Records to use:
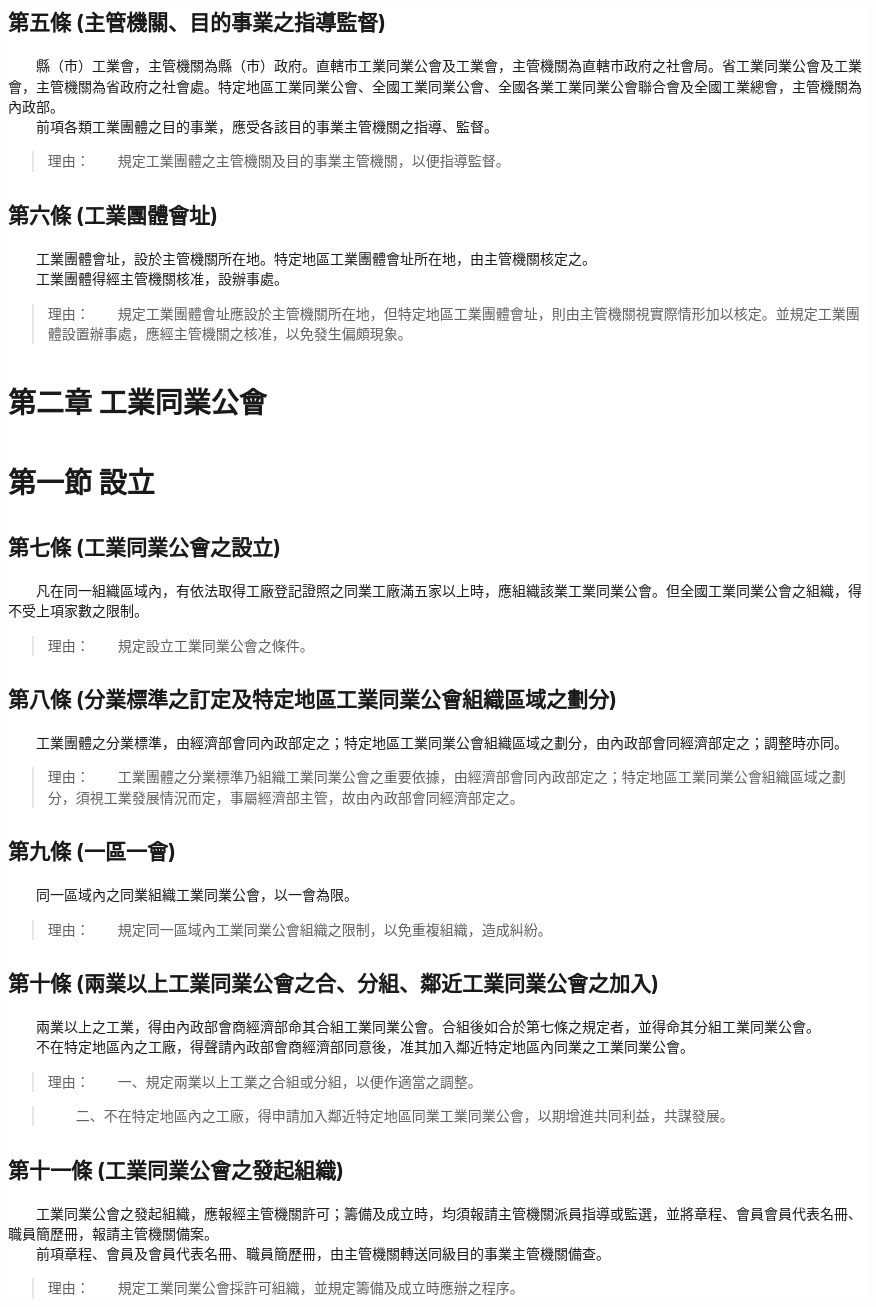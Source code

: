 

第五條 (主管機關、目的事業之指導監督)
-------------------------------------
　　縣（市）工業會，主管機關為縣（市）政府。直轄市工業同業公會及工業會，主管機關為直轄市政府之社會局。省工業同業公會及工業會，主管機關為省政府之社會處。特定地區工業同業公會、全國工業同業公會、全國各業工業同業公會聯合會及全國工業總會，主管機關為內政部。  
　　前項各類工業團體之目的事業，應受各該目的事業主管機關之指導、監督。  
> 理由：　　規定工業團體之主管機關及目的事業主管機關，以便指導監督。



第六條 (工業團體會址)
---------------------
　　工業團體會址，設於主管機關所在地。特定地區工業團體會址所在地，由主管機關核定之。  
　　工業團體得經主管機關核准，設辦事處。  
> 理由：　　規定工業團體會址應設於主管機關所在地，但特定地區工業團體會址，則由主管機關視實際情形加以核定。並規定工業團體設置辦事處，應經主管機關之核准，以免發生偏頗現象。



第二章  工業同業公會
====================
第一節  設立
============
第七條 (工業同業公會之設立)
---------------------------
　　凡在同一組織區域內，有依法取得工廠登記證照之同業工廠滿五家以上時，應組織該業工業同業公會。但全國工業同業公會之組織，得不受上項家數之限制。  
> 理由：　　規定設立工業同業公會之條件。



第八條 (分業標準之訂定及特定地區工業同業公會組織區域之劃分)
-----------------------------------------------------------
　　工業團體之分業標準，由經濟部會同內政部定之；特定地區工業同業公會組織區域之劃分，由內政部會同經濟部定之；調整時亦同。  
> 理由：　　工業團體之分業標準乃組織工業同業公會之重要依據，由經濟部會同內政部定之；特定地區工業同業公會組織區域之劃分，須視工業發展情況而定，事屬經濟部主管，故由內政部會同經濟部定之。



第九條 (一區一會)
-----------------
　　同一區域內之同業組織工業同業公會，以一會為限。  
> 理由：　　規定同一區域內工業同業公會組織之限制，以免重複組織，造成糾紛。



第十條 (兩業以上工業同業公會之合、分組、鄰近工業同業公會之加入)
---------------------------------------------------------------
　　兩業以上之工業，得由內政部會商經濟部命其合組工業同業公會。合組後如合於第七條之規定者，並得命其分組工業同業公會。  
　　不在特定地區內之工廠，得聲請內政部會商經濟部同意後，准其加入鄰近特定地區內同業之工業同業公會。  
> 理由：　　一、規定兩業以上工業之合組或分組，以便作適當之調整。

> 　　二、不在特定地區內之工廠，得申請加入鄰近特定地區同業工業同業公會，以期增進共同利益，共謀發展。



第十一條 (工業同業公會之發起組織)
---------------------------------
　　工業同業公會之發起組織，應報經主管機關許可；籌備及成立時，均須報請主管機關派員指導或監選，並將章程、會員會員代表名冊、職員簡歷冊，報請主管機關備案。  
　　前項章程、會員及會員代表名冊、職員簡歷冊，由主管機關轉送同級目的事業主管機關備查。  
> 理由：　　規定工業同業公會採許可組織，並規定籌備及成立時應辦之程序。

Task item: For this exercise, output exactly the lines above from the line with "同一區域內之同業組織工業同業公會，以一會為限。" to the line with "不在特定地區內之工廠，得聲請", counting both, and leave out the rest.

Result below:
　　同一區域內之同業組織工業同業公會，以一會為限。  
> 理由：　　規定同一區域內工業同業公會組織之限制，以免重複組織，造成糾紛。



第十條 (兩業以上工業同業公會之合、分組、鄰近工業同業公會之加入)
---------------------------------------------------------------
　　兩業以上之工業，得由內政部會商經濟部命其合組工業同業公會。合組後如合於第七條之規定者，並得命其分組工業同業公會。  
　　不在特定地區內之工廠，得聲請內政部會商經濟部同意後，准其加入鄰近特定地區內同業之工業同業公會。  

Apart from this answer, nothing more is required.